A Bithumb official painted a less positive picture, explaining that the expected market reaction didn’t occur since banks weren’t actively inviting new traders to register as per the new government mandate:

"Markets expected the introduction of the real-name registration system would have been helpful to revive trading, but these efforts failed as local banks were reluctant to invite more crypto traders.”

That hasn’t stopped the likes of Bithumb from pushing for further adoption of cryptocurrencies.

The exchange operator has been actively deploying ATMs and kiosks that accept cryptocurrency at fast food companies and malls around the country. This follows in the footsteps of Coinplug, which had previously set up Bitcoin ATMs at two locations in Seoul, according to Huffpost Korea.

One of them was at popular cafe Sedona, based in the city’s biggest mall. The presence of the  ATM at the cafe led to crypto enthusiasts frequenting the location, which led to Bitcoin meetings and conferences being hosted at the cafe. This was back in 2014 when Bitcoin was still relatively unknown by mainstream society; Coinplug has since stopped creating and operating these ATMs.

Given the surge in popularity of trading in South Korea, Bithumb is breathing new life into the cryptoATM industry.

Move to foster blockchain development in South Korea

As Cointelegraph reported in March, the South Korean government will likely move swiftly to provide regulations that will foster the growth of blockchain technology while protecting consumers from ICO scams and fraud.

Talk of South Korean internet conglomerate Kakao’s plans to launch an ICO outside of the country may have forced the hand of in-country regulators. A positive stance towards cryptocurrencies and ICOs could encourage large firms to continue their projects inside the country.

Given the voracious appetite for cryptocurrency trading in South Korea, the government seems to be taking baby steps towards a stance that will benefit all parties involved.

Much like U.S. regulators are working towards positive regulatory measures, South Korea’s government and financial regulators seem to be warming to the idea of a healthy blockchain sector in the country.

Further statements from these various players will confirm this stance, but at this stage the outlook is now far more positive than it had been in the early months of 2018.

Regulators still probing

With that being said, the FSC is still keeping close tabs on local cryptocurrency exchanges, which have been subject to probes over the past week.

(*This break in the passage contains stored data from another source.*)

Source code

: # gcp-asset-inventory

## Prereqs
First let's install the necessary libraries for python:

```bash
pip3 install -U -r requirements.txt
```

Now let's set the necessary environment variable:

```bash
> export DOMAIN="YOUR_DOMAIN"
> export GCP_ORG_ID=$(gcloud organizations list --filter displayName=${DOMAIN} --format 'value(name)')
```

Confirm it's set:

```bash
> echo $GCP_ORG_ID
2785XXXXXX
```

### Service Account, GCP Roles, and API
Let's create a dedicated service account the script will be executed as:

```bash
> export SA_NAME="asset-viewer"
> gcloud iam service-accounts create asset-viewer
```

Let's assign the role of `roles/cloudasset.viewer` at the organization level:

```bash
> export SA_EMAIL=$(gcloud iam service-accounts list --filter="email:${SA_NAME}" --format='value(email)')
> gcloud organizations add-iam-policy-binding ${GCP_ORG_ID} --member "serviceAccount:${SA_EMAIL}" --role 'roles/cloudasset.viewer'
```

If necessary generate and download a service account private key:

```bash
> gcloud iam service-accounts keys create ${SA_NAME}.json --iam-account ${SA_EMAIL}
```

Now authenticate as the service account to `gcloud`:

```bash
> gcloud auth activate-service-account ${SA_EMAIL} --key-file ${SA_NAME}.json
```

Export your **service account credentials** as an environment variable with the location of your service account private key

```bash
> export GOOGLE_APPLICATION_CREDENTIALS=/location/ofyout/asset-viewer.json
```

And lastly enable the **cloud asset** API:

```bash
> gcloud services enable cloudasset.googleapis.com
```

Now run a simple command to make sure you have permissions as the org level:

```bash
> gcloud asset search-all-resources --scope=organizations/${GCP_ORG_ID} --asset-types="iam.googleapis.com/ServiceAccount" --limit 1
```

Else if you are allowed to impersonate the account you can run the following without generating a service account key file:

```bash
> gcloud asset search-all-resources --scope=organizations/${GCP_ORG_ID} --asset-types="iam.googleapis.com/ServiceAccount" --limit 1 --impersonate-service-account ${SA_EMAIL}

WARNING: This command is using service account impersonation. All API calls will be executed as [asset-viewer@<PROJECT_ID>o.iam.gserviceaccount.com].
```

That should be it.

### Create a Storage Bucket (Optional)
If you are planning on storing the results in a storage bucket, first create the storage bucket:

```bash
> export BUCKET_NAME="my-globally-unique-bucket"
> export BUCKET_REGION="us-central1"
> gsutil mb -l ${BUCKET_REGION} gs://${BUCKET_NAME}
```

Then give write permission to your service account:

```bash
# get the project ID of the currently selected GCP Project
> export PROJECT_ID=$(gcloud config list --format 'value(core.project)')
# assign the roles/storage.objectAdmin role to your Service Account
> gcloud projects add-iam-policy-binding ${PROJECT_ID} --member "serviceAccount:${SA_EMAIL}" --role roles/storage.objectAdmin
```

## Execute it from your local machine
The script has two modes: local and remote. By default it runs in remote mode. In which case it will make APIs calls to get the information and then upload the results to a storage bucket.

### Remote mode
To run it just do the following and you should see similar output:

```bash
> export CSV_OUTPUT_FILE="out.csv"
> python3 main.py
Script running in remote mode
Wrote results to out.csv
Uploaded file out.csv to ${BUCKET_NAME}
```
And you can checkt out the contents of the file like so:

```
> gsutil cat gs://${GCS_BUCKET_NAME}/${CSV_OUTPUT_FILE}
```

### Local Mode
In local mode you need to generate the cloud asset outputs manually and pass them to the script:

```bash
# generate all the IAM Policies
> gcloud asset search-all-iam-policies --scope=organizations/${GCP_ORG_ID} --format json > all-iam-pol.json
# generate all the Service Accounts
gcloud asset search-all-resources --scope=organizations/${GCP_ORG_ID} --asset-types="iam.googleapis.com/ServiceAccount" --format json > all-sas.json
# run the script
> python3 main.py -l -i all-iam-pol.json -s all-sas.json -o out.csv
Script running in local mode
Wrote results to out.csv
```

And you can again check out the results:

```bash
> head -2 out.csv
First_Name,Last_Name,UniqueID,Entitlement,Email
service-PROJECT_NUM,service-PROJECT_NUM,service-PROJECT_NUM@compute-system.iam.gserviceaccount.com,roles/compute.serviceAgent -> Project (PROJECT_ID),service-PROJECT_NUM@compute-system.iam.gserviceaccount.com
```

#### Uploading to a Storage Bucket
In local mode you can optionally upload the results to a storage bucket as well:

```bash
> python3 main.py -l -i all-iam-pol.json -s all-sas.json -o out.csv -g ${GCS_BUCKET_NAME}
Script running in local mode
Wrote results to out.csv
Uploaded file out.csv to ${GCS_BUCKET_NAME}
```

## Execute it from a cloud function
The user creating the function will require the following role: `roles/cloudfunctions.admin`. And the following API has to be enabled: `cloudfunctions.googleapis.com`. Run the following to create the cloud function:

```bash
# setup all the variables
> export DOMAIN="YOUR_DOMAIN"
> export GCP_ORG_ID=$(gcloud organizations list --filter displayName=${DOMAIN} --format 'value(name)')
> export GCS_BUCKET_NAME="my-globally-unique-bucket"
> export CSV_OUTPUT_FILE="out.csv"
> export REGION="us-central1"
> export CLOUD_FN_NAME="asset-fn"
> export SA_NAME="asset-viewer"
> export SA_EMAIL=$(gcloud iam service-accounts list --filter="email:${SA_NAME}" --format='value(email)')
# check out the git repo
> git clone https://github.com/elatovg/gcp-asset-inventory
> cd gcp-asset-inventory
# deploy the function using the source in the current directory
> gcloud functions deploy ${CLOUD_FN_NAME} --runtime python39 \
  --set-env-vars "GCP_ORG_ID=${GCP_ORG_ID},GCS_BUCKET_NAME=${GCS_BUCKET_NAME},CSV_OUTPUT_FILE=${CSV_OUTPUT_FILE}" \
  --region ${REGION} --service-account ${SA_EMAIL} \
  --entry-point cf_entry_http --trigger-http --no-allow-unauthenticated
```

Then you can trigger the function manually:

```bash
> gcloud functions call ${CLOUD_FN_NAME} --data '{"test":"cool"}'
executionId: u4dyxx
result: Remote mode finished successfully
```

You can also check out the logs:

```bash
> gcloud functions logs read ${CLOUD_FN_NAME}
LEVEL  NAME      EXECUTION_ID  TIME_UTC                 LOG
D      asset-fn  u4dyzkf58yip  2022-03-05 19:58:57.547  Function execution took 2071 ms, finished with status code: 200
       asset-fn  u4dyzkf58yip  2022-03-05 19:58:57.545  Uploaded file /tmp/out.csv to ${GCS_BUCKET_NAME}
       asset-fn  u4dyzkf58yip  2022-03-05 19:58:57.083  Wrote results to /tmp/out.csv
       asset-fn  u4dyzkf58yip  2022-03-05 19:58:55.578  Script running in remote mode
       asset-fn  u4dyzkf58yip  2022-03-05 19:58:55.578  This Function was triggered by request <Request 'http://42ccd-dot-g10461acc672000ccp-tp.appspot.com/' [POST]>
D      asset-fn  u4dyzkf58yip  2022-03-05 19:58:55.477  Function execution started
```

Local news outlet Chosun reported that UPbit, the country’s fourth largest exchange by 24 hour trade volume, is being investigated for alleged fraud. The FSC is looking into the bank accounts of a number of exchanges, including Bithumb, to investigate allegations of money laundering and fraud through cryptocurrency exchanges.

Chosun quoted an FSC official who laid out some of the allegations against UPbit:

"The FSC is collaborating with authorities in other countries. Our latest findings show that the domestic exchange faked its balance sheets and deceived investors. The FSC is checking UPbit's computer system with prosecutors and the FSS to audit the exchange's virtual currency holdings."

The latest move comes at a juncture where there are calls for greater collaboration between regulatory bodies around the world. Nevertheless, FSC Vice Chairman Kim Yong-beom says regulators still see massive potential in cryptocurrencies, as reported by The Korea Times:

"Regarding the unique nature of cryptocurrencies, each country has its own assessment. That means an international discussion and cooperation among regulators to come up with policies on crypto-assets is necessary. We are seeing a steady development of blockchain technology thanks to its greater accessibility and efficiency. Because this technology has the potential to shake up today's regulations on securities, regulators have to respond to such a looming challenge.”